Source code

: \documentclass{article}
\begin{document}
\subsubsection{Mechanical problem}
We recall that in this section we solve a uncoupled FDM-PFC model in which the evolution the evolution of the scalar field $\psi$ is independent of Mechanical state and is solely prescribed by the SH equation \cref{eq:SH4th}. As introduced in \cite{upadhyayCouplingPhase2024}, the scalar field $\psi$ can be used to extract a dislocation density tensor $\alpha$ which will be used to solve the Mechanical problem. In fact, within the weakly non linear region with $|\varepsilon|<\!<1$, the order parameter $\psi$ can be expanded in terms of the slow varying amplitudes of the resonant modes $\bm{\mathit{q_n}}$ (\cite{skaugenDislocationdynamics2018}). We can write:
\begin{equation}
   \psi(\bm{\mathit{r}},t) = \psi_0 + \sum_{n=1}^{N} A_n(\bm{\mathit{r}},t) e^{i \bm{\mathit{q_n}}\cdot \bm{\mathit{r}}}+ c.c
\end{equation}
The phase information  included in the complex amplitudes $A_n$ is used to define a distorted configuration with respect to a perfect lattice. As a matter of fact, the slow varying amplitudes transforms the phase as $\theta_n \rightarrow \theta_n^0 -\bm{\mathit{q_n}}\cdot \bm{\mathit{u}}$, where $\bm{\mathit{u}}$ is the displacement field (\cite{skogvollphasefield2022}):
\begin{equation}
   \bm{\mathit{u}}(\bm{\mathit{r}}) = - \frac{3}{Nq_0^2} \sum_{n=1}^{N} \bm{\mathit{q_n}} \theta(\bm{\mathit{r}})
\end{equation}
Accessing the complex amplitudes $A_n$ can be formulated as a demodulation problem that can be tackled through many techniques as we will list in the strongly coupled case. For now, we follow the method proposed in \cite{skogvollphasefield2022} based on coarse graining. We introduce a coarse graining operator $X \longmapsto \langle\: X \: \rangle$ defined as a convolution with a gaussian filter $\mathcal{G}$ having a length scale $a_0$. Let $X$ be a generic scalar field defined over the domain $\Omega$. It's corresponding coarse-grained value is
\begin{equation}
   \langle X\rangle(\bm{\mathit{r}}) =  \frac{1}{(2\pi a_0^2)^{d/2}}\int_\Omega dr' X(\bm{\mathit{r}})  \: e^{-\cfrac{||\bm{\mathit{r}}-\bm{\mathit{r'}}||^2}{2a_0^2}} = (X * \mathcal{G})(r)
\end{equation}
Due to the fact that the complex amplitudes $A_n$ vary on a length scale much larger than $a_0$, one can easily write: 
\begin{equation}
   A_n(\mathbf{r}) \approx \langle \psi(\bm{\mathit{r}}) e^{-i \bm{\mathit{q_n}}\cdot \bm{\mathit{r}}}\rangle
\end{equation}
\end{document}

........

• WHAT YOU NEED TO DO: The response should consist of the entries, retyped exactly and in full.

• ANSWER SECTION:
Source code

: \documentclass{article}
\begin{document}
\subsubsection{Mechanical problem}
We recall that in this section we solve a uncoupled FDM-PFC model in which the evolution the evolution of the scalar field $\psi$ is independent of Mechanical state and is solely prescribed by the SH equation \cref{eq:SH4th}. As introduced in \cite{upadhyayCouplingPhase2024}, the scalar field $\psi$ can be used to extract a dislocation density tensor $\alpha$ which will be used to solve the Mechanical problem. In fact, within the weakly non linear region with $|\varepsilon|<\!<1$, the order parameter $\psi$ can be expanded in terms of the slow varying amplitudes of the resonant modes $\bm{\mathit{q_n}}$ (\cite{skaugenDislocationdynamics2018}). We can write:
\begin{equation}
   \psi(\bm{\mathit{r}},t) = \psi_0 + \sum_{n=1}^{N} A_n(\bm{\mathit{r}},t) e^{i \bm{\mathit{q_n}}\cdot \bm{\mathit{r}}}+ c.c
\end{equation}
The phase information  included in the complex amplitudes $A_n$ is used to define a distorted configuration with respect to a perfect lattice. As a matter of fact, the slow varying amplitudes transforms the phase as $\theta_n \rightarrow \theta_n^0 -\bm{\mathit{q_n}}\cdot \bm{\mathit{u}}$, where $\bm{\mathit{u}}$ is the displacement field (\cite{skogvollphasefield2022}):
\begin{equation}
   \bm{\mathit{u}}(\bm{\mathit{r}}) = - \frac{3}{Nq_0^2} \sum_{n=1}^{N} \bm{\mathit{q_n}} \theta(\bm{\mathit{r}})
\end{equation}
Accessing the complex amplitudes $A_n$ can be formulated as a demodulation problem that can be tackled through many techniques as we will list in the strongly coupled case. For now, we follow the method proposed in \cite{skogvollphasefield2022} based on coarse graining. We introduce a coarse graining operator $X \longmapsto \langle\: X \: \rangle$ defined as a convolution with a gaussian filter $\mathcal{G}$ having a length scale $a_0$. Let $X$ be a generic scalar field defined over the domain $\Omega$. It's corresponding coarse-grained value is
\begin{equation}
   \langle X\rangle(\bm{\mathit{r}}) =  \frac{1}{(2\pi a_0^2)^{d/2}}\int_\Omega dr' X(\bm{\mathit{r}})  \: e^{-\cfrac{||\bm{\mathit{r}}-\bm{\mathit{r'}}||^2}{2a_0^2}} = (X * \mathcal{G})(r)
\end{equation}
Due to the fact that the complex amplitudes $A_n$ vary on a length scale much larger than $a_0$, one can easily write: 
\begin{equation}
   A_n(\mathbf{r}) \approx \langle \psi(\bm{\mathit{r}}) e^{-i \bm{\mathit{q_n}}\cdot \bm{\mathit{r}}}\rangle
\end{equation}
\end{document}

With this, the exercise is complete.